*** Data in this exercise ***

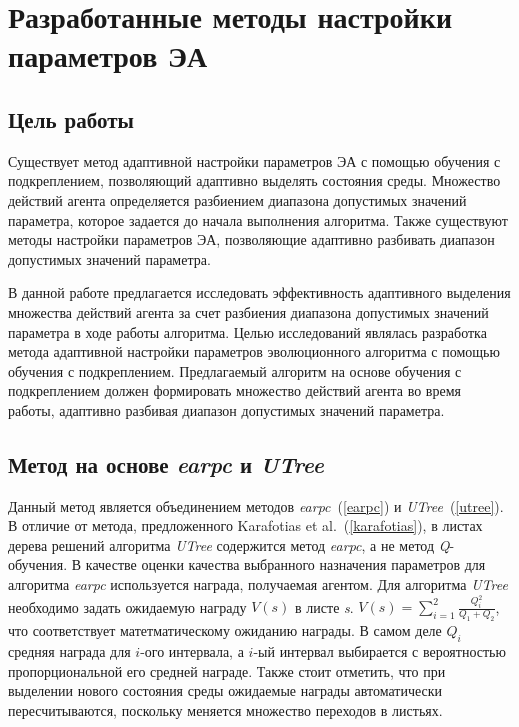 \chapter{Разработанные методы настройки параметров ЭА}
\label{proposed_chapter}
\section{Цель работы}
Существует метод адаптивной настройки параметров ЭА с помощью обучения с подкреплением, позволяющий адаптивно выделять состояния среды. Множество действий агента определяется разбиением диапазона допустимых значений параметра, которое задается до начала выполнения алгоритма. Также существуют методы настройки параметров ЭА, позволяющие адаптивно разбивать диапазон допустимых значений параметра.

В данной работе предлагается исследовать эффективность адаптивного выделения множества действий агента за счет разбиения диапазона допустимых значений параметра в ходе работы алгоритма. Целью исследований являлась разработка метода адаптивной настройки параметров эволюционного алгоритма с помощью обучения с подкреплением. Предлагаемый алгоритм на основе обучения с подкреплением должен формировать множество действий агента во время работы, адаптивно разбивая диапазон допустимых значений параметра.

\section{Метод на основе \textit{earpc} и \textit{UTree}}
\label{composing_method}
Данный метод является объединением методов \textit{earpc}~(\ref{earpc}) и \textit{UTree}~(\ref{utree}). В отличие от метода, предложенного Karafotias et al.~(\ref{karafotias}), в листах дерева решений алгоритма \textit{UTree} содержится метод \textit{earpc}, а не метод \textit{Q}-обучения. В качестве оценки качества выбранного назначения параметров для алгоритма \textit{earpc} используется награда, получаемая агентом. Для алгоритма \textit{UTree} необходимо задать ожидаемую награду $V(s)$ в листе \textit{s}. $V(s) = \sum\limits_{i = 1}^2{\frac{Q_i^2}{Q_1 + Q_2}}$, что соответствует матетматическому ожиданию награды. В самом деле $Q_i$ средняя награда для $i$-ого интервала, а $i$-ый интервал выбирается с вероятностью пропорциональной его средней награде. Также стоит отметить, что при выделении нового состояния среды ожидаемые награды автоматически пересчитываются, поскольку меняется множество переходов в листьях.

*** End of Data in this exercise ***

**Description of the task:** Which lines in the records above contain the string "значений"? Copy each one.

**Task answer:**
Существует метод адаптивной настройки параметров ЭА с помощью обучения с подкреплением, позволяющий адаптивно выделять состояния среды. Множество действий агента определяется разбиением диапазона допустимых значений параметра, которое задается до начала выполнения алгоритма. Также существуют методы настройки параметров ЭА, позволяющие адаптивно разбивать диапазон допустимых значений параметра.
В данной работе предлагается исследовать эффективность адаптивного выделения множества действий агента за счет разбиения диапазона допустимых значений параметра в ходе работы алгоритма. Целью исследований являлась разработка метода адаптивной настройки параметров эволюционного алгоритма с помощью обучения с подкреплением. Предлагаемый алгоритм на основе обучения с подкреплением должен формировать множество действий агента во время работы, адаптивно разбивая диапазон допустимых значений параметра.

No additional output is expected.